* **THE RECORDS**

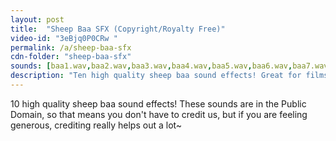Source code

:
 ```yaml
---
layout: post
title:  "Sheep Baa SFX (Copyright/Royalty Free)"
video-id: "3eBjq0P0CRw "
permalink: /a/sheep-baa-sfx
cdn-folder: "sheep-baa-sfx"
sounds: [baa1.wav,baa2.wav,baa3.wav,baa4.wav,baa5.wav,baa6.wav,baa7.wav,baa8.wav,baa9.wav,baa10.wav]
description: "Ten high quality sheep baa sound effects! Great for films, video games, and more! 100% free."
---
```


10 high quality sheep baa sound effects! These sounds are in the Public Domain, so that means you don't have to credit us, but if you are feeling generous, crediting really helps out a lot~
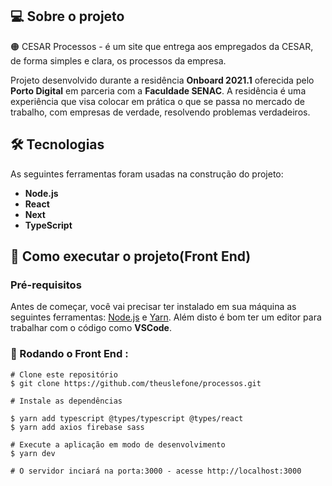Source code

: ## 💻 Sobre o projeto

🟠 CESAR Processos - é um site que entrega aos empregados da CESAR, de forma simples e clara, os processos da empresa.

Projeto desenvolvido durante a residência **Onboard 2021.1** oferecida pelo **Porto Digital** em parceria com a **Faculdade SENAC**. A residência é uma experiência que visa colocar em prática o que se passa no mercado de trabalho, com empresas de verdade, resolvendo problemas verdadeiros.

## 🛠️ Tecnologias

As seguintes ferramentas foram usadas na construção do projeto:

- **Node.js**
- **React**
- **Next**
- **TypeScript**

## 🚀 Como executar o projeto(Front End)

### Pré-requisitos

Antes de começar, você vai precisar ter instalado em sua máquina as seguintes ferramentas: [Node.js](https://nodejs.org/en/download/) e [Yarn](https://yarnpkg.com/getting-started/install). Além disto é bom ter um editor para trabalhar com o código como **VSCode**.

### 🎲 Rodando o Front End :

```
# Clone este repositório
$ git clone https://github.com/theuslefone/processos.git

# Instale as dependências

$ yarn add typescript @types/typescript @types/react
$ yarn add axios firebase sass

# Execute a aplicação em modo de desenvolvimento
$ yarn dev

# O servidor inciará na porta:3000 - acesse http://localhost:3000 
```

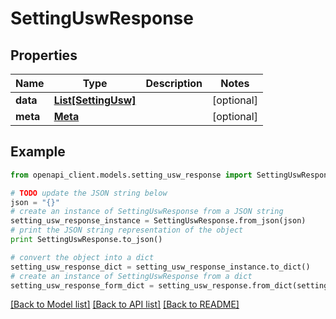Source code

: # SettingUswResponse


## Properties

Name | Type | Description | Notes
------------ | ------------- | ------------- | -------------
**data** | [**List[SettingUsw]**](SettingUsw.md) |  | [optional] 
**meta** | [**Meta**](Meta.md) |  | [optional] 

## Example

```python
from openapi_client.models.setting_usw_response import SettingUswResponse

# TODO update the JSON string below
json = "{}"
# create an instance of SettingUswResponse from a JSON string
setting_usw_response_instance = SettingUswResponse.from_json(json)
# print the JSON string representation of the object
print SettingUswResponse.to_json()

# convert the object into a dict
setting_usw_response_dict = setting_usw_response_instance.to_dict()
# create an instance of SettingUswResponse from a dict
setting_usw_response_form_dict = setting_usw_response.from_dict(setting_usw_response_dict)
```
[[Back to Model list]](../README.md#documentation-for-models) [[Back to API list]](../README.md#documentation-for-api-endpoints) [[Back to README]](../README.md)


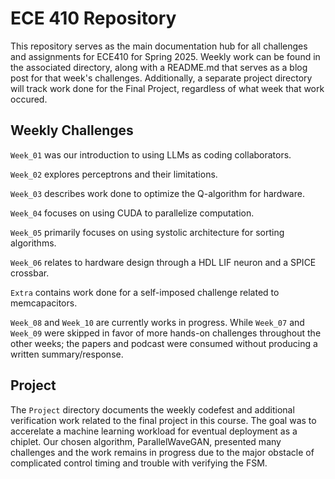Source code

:# ECE 410 Repository #
This repository serves as the main documentation hub for all challenges and assignments for ECE410 for Spring 2025. Weekly work can be found in the associated directory, along with a README.md that serves as a blog post for that week's challenges. Additionally, a separate project directory will track work done for the Final Project, regardless of what week that work occured. 

## Weekly Challenges ##
```Week_01``` was our introduction to using LLMs as coding collaborators.

```Week_02``` explores perceptrons and their limitations.

```Week_03``` describes work done to optimize the Q-algorithm for hardware.

```Week_04``` focuses on using CUDA to parallelize computation.

```Week_05``` primarily focuses on using systolic architecture for sorting algorithms.

```Week_06``` relates to hardware design through a HDL LIF neuron and a SPICE crossbar.

```Extra``` contains work done for a self-imposed challenge related to memcapacitors.

```Week_08``` and ```Week_10``` are currently works in progress. While ```Week_07``` and ```Week_09``` were skipped in favor of more hands-on challenges throughout the other weeks; the papers and podcast were consumed without producing a written summary/response.

## Project ##
The ```Project``` directory documents the weekly codefest and additional verification work related to the final project in this course. The goal was to accerelate a machine learning workload for eventual deployment as a chiplet. Our chosen algorithm, ParallelWaveGAN, presented many challenges and the work remains in progress due to the major obstacle of complicated control timing and trouble with verifying the FSM.
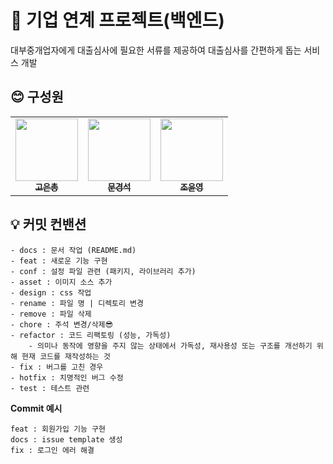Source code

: # 📌 기업 연계 프로젝트(백엔드)
대부중개업자에게 대출심사에 필요한 서류를 제공하여 대출심사를 간편하게 돕는 서비스 개발

## 😊 구성원
<table>
  <tbody>
    <tr>
      <td align="center"><a href="https://github.com/godori93"><img src= "https://avatars.githubusercontent.com/u/114288705?v=4" width="100px" alt=""/><br /><sub><b>고은총 </b></sub></a><br /></td>
      <td align="center"><a href="https://github.com/moon-July5"><img src="https://avatars.githubusercontent.com/u/60730405?v=4" width="100px" alt=""/><br /><sub><b>문경석 </b></sub></a><br /></td>
      <td align="center"><a href="https://github.com/dont-octopus"><img src="https://avatars.githubusercontent.com/u/113498516?v=4" width="100px" alt=""/><br /><sub><b>조윤영 </b></sub></a><br /></td>
   </tr>
  </tbody>
</table>

## 💡 커밋 컨밴션
```
- docs : 문서 작업 (README.md)
- feat : 새로운 기능 구현
- conf : 설정 파일 관련 (패키지, 라이브러리 추가)
- asset : 이미지 소스 추가
- design : css 작업
- rename : 파일 명 | 디렉토리 변경
- remove : 파일 삭제
- chore : 주석 변경/삭제😎
- refactor : 코드 리팩토링 (성능, 가독성)
    - 의미나 동작에 영향을 주지 않는 상태에서 가독성, 재사용성 또는 구조를 개선하기 위해 현재 코드를 재작성하는 것
- fix : 버그를 고친 경우
- hotfix : 치명적인 버그 수정
- test : 테스트 관련
```
**Commit 예시**
```
feat : 회원가입 기능 구현
docs : issue template 생성
fix : 로그인 에러 해결
```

* **PROBLEM STATEMENT**
Your answer should be the lines above, from the line containing "## 🛠️ Tecnologias" up to and including the line containing "### Pré-requisitos", reproduced exactly and with nothing else.

* **ANSWER TO THE PROBLEM**
## 🛠️ Tecnologias

As seguintes ferramentas foram usadas na construção do projeto:

- **Node.js**
- **React**
- **Next**
- **TypeScript**

## 🚀 Como executar o projeto(Front End)

### Pré-requisitos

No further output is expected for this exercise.